Task to complete ▸ The entries below contain a line with "- Concevez le" and a line with "[Vue d’ensemble des". Quote exactly those two lines and all lines between them.

Material to process ▸

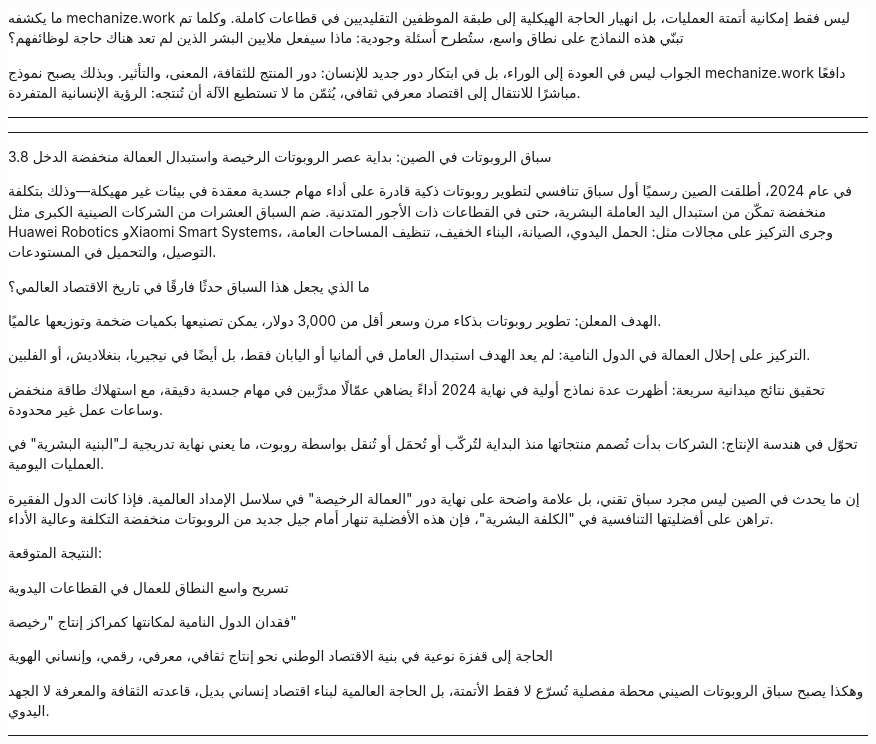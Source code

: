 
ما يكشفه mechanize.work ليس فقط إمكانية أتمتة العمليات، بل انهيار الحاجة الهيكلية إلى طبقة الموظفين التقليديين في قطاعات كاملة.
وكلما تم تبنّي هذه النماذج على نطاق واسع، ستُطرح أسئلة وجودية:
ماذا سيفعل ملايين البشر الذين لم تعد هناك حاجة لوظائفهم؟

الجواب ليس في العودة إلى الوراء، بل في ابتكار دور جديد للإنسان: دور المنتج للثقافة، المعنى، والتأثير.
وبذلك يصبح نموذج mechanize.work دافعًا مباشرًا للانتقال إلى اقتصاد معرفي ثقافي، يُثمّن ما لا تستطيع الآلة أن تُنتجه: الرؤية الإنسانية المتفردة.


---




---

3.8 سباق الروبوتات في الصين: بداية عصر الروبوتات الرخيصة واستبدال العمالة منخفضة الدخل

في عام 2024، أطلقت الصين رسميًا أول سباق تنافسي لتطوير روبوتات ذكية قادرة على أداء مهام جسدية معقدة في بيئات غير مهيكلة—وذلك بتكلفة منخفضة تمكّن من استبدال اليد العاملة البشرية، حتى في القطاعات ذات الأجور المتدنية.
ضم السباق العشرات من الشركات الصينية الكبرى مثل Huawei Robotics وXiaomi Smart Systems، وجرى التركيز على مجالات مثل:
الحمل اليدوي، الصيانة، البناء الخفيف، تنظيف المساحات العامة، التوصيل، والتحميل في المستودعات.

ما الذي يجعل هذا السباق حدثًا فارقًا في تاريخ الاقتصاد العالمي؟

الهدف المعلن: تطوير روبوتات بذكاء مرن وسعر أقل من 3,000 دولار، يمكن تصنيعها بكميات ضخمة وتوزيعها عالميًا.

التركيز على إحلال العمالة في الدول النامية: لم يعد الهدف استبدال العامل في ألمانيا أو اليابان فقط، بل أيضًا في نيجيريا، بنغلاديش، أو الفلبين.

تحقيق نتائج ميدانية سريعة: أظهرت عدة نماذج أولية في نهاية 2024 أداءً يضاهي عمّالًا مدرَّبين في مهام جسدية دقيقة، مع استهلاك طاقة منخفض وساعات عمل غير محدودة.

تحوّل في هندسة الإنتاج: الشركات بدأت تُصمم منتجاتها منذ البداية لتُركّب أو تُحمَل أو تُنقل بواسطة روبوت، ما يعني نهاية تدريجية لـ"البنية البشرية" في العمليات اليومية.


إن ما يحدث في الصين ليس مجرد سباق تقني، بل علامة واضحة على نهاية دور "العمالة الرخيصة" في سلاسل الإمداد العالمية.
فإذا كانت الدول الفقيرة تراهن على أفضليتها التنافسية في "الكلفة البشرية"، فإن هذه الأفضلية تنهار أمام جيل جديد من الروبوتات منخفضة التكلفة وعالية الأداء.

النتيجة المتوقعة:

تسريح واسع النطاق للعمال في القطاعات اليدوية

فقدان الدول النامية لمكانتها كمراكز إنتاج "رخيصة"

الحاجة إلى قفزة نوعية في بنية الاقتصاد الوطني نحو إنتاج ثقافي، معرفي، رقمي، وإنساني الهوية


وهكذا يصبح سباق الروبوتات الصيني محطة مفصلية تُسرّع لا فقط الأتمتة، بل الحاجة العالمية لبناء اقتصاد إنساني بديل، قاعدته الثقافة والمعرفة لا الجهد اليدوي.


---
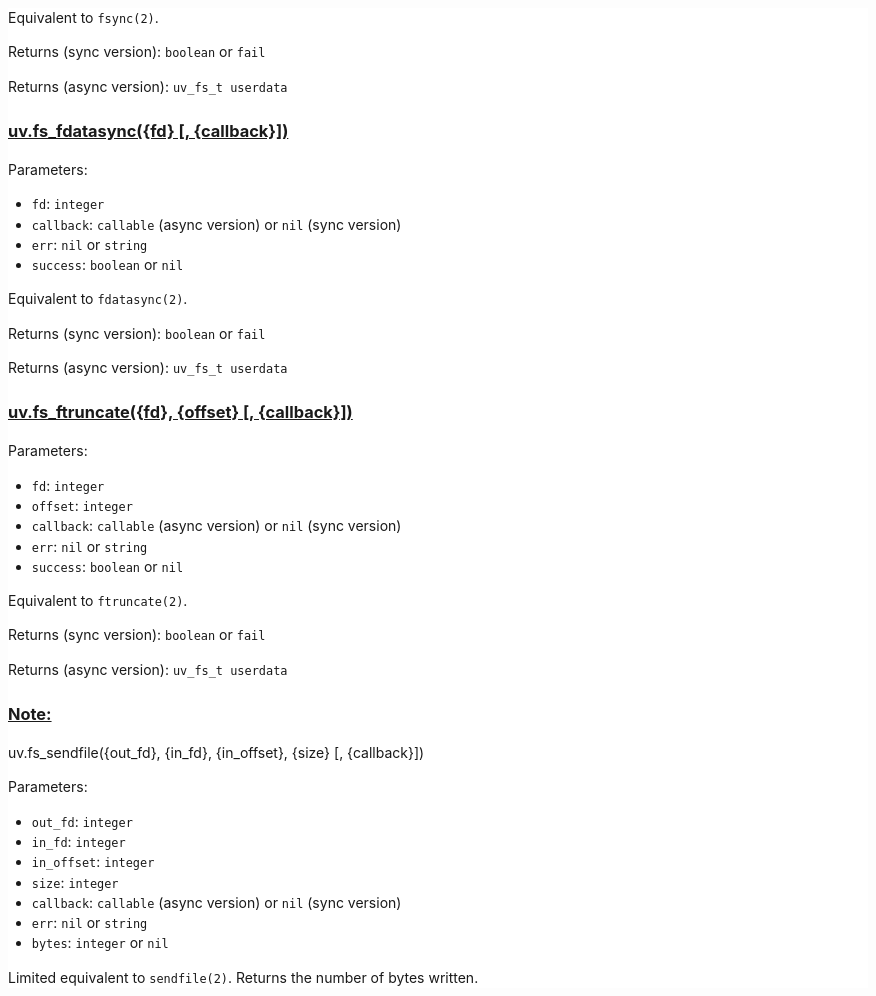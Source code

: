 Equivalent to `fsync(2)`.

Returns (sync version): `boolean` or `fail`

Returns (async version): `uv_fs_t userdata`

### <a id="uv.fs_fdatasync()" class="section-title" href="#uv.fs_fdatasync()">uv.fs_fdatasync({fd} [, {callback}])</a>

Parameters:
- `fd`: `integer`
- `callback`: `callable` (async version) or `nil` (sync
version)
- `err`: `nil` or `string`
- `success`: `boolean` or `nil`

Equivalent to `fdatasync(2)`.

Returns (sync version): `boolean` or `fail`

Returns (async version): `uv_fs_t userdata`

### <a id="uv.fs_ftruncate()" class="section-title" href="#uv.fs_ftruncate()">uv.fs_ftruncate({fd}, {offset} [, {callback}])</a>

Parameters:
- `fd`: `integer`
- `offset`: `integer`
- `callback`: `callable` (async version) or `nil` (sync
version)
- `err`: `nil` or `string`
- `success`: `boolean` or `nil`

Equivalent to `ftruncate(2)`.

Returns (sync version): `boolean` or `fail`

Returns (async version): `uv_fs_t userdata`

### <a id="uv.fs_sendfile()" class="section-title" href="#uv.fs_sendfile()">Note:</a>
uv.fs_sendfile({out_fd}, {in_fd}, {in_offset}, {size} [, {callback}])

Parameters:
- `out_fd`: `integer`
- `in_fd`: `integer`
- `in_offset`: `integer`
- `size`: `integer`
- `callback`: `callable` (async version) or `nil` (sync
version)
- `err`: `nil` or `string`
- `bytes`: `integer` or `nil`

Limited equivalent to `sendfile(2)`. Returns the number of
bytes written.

==

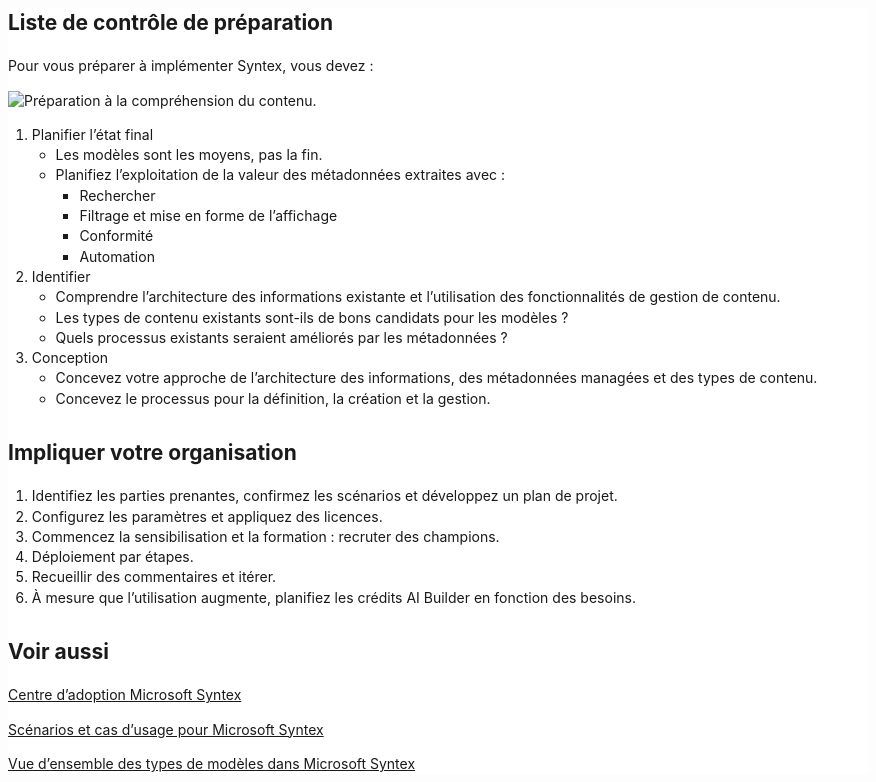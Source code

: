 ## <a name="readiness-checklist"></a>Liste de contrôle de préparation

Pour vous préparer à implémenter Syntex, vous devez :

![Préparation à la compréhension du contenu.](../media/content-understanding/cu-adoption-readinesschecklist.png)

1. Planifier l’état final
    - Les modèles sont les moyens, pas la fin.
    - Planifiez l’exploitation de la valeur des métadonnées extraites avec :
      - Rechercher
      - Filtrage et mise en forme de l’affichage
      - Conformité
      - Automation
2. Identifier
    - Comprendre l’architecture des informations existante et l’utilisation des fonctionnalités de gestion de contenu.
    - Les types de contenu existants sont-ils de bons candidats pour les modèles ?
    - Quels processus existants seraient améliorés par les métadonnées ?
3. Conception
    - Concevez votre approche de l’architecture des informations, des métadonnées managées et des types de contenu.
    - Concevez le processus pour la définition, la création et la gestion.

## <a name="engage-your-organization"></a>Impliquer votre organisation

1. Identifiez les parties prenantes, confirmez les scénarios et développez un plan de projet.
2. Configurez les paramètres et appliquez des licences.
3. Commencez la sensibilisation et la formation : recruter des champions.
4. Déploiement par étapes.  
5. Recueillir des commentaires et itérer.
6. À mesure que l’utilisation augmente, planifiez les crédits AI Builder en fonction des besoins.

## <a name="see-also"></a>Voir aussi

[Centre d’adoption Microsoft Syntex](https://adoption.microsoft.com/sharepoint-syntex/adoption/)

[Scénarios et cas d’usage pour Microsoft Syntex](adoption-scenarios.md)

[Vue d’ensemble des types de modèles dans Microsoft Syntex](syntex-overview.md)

---

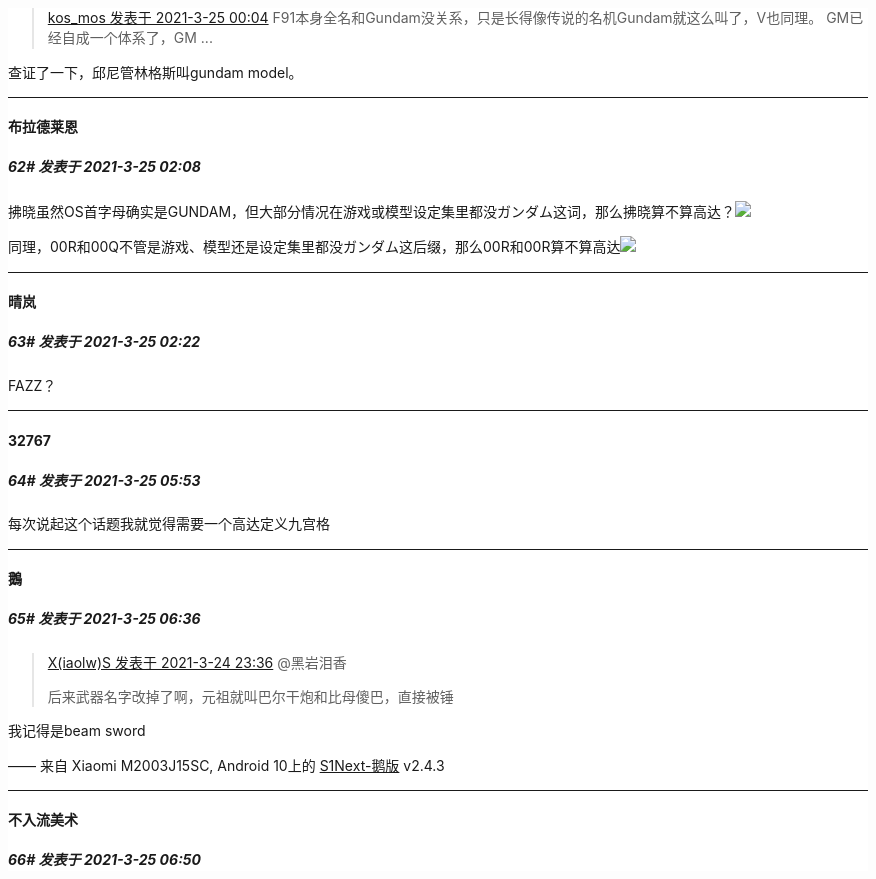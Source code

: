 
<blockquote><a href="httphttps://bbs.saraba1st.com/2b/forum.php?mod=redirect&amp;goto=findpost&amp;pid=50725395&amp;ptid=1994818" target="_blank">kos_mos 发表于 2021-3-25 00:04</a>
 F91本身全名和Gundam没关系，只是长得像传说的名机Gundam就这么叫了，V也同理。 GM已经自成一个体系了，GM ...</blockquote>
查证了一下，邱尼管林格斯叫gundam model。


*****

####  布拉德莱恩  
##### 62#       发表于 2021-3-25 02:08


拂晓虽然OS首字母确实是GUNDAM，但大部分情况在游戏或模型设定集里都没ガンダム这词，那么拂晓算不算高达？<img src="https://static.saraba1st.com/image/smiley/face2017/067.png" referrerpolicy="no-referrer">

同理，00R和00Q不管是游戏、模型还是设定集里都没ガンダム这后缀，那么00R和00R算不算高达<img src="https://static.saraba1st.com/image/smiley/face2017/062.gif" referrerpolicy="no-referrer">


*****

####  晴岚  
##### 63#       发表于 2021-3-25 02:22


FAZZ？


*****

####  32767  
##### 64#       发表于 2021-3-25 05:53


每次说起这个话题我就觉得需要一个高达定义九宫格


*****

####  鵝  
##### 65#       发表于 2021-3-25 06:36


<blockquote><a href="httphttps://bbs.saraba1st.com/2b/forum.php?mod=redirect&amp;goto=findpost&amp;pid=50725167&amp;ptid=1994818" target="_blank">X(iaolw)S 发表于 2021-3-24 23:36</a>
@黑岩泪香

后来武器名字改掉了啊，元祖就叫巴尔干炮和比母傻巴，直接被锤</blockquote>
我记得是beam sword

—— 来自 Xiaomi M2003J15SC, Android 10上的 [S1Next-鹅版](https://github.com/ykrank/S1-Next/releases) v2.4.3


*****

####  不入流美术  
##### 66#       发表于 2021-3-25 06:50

Answer space ▸
    - Concevez le processus pour la définition, la création et la gestion.

## <a name="engage-your-organization"></a>Impliquer votre organisation

1. Identifiez les parties prenantes, confirmez les scénarios et développez un plan de projet.
2. Configurez les paramètres et appliquez des licences.
3. Commencez la sensibilisation et la formation : recruter des champions.
4. Déploiement par étapes.  
5. Recueillir des commentaires et itérer.
6. À mesure que l’utilisation augmente, planifiez les crédits AI Builder en fonction des besoins.

## <a name="see-also"></a>Voir aussi

[Centre d’adoption Microsoft Syntex](https://adoption.microsoft.com/sharepoint-syntex/adoption/)

[Scénarios et cas d’usage pour Microsoft Syntex](adoption-scenarios.md)

[Vue d’ensemble des types de modèles dans Microsoft Syntex](syntex-overview.md)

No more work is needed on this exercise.